What is expected -
Could every line below be written out exactly as it appears?

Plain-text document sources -

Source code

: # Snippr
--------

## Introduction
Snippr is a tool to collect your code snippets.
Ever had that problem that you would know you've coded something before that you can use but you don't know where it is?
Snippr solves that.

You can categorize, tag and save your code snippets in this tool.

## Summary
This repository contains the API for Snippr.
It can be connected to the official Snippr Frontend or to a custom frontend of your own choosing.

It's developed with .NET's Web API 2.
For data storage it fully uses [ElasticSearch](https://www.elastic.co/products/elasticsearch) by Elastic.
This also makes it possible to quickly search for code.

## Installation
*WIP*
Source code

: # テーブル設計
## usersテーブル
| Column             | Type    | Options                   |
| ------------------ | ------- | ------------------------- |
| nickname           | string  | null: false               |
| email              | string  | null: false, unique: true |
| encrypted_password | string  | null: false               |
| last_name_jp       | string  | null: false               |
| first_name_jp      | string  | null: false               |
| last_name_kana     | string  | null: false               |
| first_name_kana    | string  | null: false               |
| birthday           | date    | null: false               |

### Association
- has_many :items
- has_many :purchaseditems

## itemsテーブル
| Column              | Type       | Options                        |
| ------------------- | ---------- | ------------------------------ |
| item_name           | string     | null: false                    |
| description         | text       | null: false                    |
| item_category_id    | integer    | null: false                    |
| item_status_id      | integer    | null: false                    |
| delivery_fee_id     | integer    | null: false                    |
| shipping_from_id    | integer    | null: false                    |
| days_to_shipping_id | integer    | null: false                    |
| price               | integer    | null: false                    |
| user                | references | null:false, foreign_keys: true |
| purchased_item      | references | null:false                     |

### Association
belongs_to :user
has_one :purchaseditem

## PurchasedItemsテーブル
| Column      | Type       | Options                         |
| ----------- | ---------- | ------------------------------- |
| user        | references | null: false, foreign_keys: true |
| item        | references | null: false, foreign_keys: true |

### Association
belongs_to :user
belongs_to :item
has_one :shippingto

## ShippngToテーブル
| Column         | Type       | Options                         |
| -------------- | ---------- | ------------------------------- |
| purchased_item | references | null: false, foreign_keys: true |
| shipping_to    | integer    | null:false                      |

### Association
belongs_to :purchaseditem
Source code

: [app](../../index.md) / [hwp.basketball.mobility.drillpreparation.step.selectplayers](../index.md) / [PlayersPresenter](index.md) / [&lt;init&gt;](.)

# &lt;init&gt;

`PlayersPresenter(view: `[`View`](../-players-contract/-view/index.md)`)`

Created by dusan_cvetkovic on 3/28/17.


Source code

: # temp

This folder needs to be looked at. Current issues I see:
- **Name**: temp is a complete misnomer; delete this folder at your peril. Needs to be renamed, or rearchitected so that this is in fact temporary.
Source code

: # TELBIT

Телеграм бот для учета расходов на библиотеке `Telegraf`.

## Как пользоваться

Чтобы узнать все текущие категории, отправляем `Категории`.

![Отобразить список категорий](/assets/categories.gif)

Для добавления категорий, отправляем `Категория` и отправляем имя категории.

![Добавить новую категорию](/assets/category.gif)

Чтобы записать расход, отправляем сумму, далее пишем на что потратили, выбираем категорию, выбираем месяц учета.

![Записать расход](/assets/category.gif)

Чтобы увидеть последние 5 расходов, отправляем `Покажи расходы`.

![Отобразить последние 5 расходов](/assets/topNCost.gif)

Answer for this exercise -
Source code

: # Snippr
--------

## Introduction
Snippr is a tool to collect your code snippets.
Ever had that problem that you would know you've coded something before that you can use but you don't know where it is?
Snippr solves that.

You can categorize, tag and save your code snippets in this tool.

## Summary
This repository contains the API for Snippr.
It can be connected to the official Snippr Frontend or to a custom frontend of your own choosing.

It's developed with .NET's Web API 2.
For data storage it fully uses [ElasticSearch](https://www.elastic.co/products/elasticsearch) by Elastic.
This also makes it possible to quickly search for code.

## Installation
*WIP*
Source code

: # テーブル設計
## usersテーブル
| Column             | Type    | Options                   |
| ------------------ | ------- | ------------------------- |
| nickname           | string  | null: false               |
| email              | string  | null: false, unique: true |
| encrypted_password | string  | null: false               |
| last_name_jp       | string  | null: false               |
| first_name_jp      | string  | null: false               |
| last_name_kana     | string  | null: false               |
| first_name_kana    | string  | null: false               |
| birthday           | date    | null: false               |

### Association
- has_many :items
- has_many :purchaseditems

## itemsテーブル
| Column              | Type       | Options                        |
| ------------------- | ---------- | ------------------------------ |
| item_name           | string     | null: false                    |
| description         | text       | null: false                    |
| item_category_id    | integer    | null: false                    |
| item_status_id      | integer    | null: false                    |
| delivery_fee_id     | integer    | null: false                    |
| shipping_from_id    | integer    | null: false                    |
| days_to_shipping_id | integer    | null: false                    |
| price               | integer    | null: false                    |
| user                | references | null:false, foreign_keys: true |
| purchased_item      | references | null:false                     |

### Association
belongs_to :user
has_one :purchaseditem

## PurchasedItemsテーブル
| Column      | Type       | Options                         |
| ----------- | ---------- | ------------------------------- |
| user        | references | null: false, foreign_keys: true |
| item        | references | null: false, foreign_keys: true |

### Association
belongs_to :user
belongs_to :item
has_one :shippingto

## ShippngToテーブル
| Column         | Type       | Options                         |
| -------------- | ---------- | ------------------------------- |
| purchased_item | references | null: false, foreign_keys: true |
| shipping_to    | integer    | null:false                      |

### Association
belongs_to :purchaseditem
Source code

: [app](../../index.md) / [hwp.basketball.mobility.drillpreparation.step.selectplayers](../index.md) / [PlayersPresenter](index.md) / [&lt;init&gt;](.)

# &lt;init&gt;

`PlayersPresenter(view: `[`View`](../-players-contract/-view/index.md)`)`

Created by dusan_cvetkovic on 3/28/17.


Source code

: # temp

This folder needs to be looked at. Current issues I see:
- **Name**: temp is a complete misnomer; delete this folder at your peril. Needs to be renamed, or rearchitected so that this is in fact temporary.
Source code

: # TELBIT

Телеграм бот для учета расходов на библиотеке `Telegraf`.

## Как пользоваться

Чтобы узнать все текущие категории, отправляем `Категории`.

![Отобразить список категорий](/assets/categories.gif)

Для добавления категорий, отправляем `Категория` и отправляем имя категории.

![Добавить новую категорию](/assets/category.gif)

Чтобы записать расход, отправляем сумму, далее пишем на что потратили, выбираем категорию, выбираем месяц учета.

![Записать расход](/assets/category.gif)

Чтобы увидеть последние 5 расходов, отправляем `Покажи расходы`.

![Отобразить последние 5 расходов](/assets/topNCost.gif)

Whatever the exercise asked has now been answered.